Sistema de normas de conduta imposto por um conjunto de instituições para regular as relações sociais.
No mundo, cada Estado adota um direito próprio ao seu país, donde se fala em "direito brasileiro", direito português", "direito chinês" e outros.
Há também direitos supranacionais, como o direito da União Europeia. Por sua vez, o direito internacional regula as relações entre Estados no plano internacional.

Autoridade
Autoridade é a base de qualquer tipo de organização hierarquizada, sobretudo no sistema político. É uma espécie de poder continuativo no tempo, estabilizado, podendo ser caracterizado como institucionalizado, ou não, em que os subordinados prestam uma obediência incondicional, ao indivíduo ou a instituição detentores da Autoridade. Ou seja, a Autoridade transmite a mensagem de ordem sem dar razões ou algum argumento de justificação e os indivíduos subordinados a esta autoridade aceitam e obedecem sem questionar.
Ideologia
Ideologia é uma atividade filosófico-científica que estuda a formação das idéias a partir da observação do homem no seu meio ambiente.

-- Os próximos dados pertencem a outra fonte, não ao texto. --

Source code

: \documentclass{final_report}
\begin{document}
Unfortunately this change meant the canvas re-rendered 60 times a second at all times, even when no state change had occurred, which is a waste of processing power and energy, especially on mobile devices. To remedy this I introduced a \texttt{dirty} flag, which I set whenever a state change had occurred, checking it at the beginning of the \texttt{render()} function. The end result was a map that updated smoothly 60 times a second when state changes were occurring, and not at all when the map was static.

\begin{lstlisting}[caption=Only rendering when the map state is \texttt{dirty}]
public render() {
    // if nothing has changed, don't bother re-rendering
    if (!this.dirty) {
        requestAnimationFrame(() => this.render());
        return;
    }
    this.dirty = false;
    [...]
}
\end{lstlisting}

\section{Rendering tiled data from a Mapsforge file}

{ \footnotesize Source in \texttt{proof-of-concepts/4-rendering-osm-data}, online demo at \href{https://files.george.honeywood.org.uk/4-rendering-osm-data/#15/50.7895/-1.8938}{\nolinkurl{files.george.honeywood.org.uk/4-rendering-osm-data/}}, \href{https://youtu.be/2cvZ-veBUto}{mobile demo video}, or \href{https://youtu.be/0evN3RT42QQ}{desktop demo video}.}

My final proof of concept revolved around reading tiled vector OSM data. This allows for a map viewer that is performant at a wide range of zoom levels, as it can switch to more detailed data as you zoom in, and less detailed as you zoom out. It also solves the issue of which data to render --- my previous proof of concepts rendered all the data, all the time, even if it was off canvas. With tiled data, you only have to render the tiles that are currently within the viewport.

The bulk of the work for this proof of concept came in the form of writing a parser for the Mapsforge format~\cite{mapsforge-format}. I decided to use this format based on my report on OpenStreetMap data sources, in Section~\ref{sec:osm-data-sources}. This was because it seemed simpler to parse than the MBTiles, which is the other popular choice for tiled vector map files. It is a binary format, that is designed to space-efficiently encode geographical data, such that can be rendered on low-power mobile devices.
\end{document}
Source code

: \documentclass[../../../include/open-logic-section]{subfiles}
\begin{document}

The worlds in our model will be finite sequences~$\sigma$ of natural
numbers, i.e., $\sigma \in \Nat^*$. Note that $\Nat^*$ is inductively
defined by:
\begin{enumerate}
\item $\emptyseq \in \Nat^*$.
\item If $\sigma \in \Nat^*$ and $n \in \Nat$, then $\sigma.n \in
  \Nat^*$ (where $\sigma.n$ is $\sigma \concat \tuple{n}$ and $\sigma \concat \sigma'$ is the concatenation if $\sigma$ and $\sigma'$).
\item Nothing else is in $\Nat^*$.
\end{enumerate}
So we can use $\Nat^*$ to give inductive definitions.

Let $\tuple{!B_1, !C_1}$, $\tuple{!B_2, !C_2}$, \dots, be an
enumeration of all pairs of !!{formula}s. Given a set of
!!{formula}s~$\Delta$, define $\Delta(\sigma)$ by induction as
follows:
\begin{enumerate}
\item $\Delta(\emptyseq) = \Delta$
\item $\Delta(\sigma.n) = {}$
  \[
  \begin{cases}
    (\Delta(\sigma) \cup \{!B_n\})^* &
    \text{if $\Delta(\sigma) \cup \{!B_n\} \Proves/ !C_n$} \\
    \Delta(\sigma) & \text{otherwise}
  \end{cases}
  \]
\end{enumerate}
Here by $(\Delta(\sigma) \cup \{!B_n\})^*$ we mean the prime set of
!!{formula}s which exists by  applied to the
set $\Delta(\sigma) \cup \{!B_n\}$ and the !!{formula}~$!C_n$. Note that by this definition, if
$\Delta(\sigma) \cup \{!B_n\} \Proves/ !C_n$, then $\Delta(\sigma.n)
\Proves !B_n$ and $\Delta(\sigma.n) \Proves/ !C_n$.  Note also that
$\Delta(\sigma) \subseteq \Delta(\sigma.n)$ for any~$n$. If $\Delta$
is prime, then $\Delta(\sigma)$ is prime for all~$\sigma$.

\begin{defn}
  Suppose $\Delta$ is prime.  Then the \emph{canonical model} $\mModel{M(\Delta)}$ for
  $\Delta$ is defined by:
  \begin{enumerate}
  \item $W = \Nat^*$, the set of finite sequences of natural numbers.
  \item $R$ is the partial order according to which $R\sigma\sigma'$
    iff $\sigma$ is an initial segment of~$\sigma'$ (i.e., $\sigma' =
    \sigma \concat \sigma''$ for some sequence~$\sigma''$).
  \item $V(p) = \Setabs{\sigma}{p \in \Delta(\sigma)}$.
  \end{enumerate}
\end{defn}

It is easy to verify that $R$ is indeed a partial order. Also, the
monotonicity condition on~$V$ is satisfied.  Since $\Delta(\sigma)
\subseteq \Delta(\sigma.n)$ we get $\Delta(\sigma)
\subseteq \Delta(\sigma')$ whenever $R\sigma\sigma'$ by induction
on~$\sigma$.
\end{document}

Para Marx, a produção das idéias não pode ser analisada separadamente das condições sociais e históricas nas quais elas surgem.
Marx também distingue tipos de ideologias que são produzidas: política, jurídica, econômica e filosófica. Com base nos pressupostos teóricos do materialismo histórico, o pensador alemão demonstra que a ideologia é determinada pelas relações de dominação entre as classes sociais.
Ao se referir à ideologia burguesa, Marx entende que as ideias e representações sociais predominantes numa sociedade capitalista são produtos da dominação de uma classe social (a burguesia) sobre a classe social dominada (o proletariado).
A existência da propriedade privada e as diferenças entre proprietários e não proprietários aparecem, por exemplo, nas representações sociais dos indivíduos como algo que sempre existiu e que faz parte da "ordem natural" das coisas. Essas representações sociais, porém, servem aos interesses da burguesia, classe social que controla os meios de produção numa sociedade capitalista.

Crítica cultural
A palavra crítica (do grego crinein) significa separar, julgar. A crítica é uma avaliação que julga o mérito estético de uma obra de arte, a lógica de um raciocínio, a moralidade de uma conduta etc.
Normalmente, mesmo que seja muito respeitado, o crítico não pode apresentar uma avaliação puramente subjetiva, mas deve embasar sua opinião com determinados aspectos objetivos. Isso é importante, porque alguns críticos de renome podem levantar ou arruinar carreiras artísticas com suas avaliações, e devem usar esse tipo de poder com critério e seriedade. Por esses motivos, muitas empresas que produzem ou comercializam essas obras tentam cooptar o crítico para obter avaliações positivas sobre seus “produtos”. As estratégias vão desde a legítima tentativa de persuasão, através de explanações e conversas, às ofertas de presentes e outras barganhas ao jornalista, o que envolve questões éticas.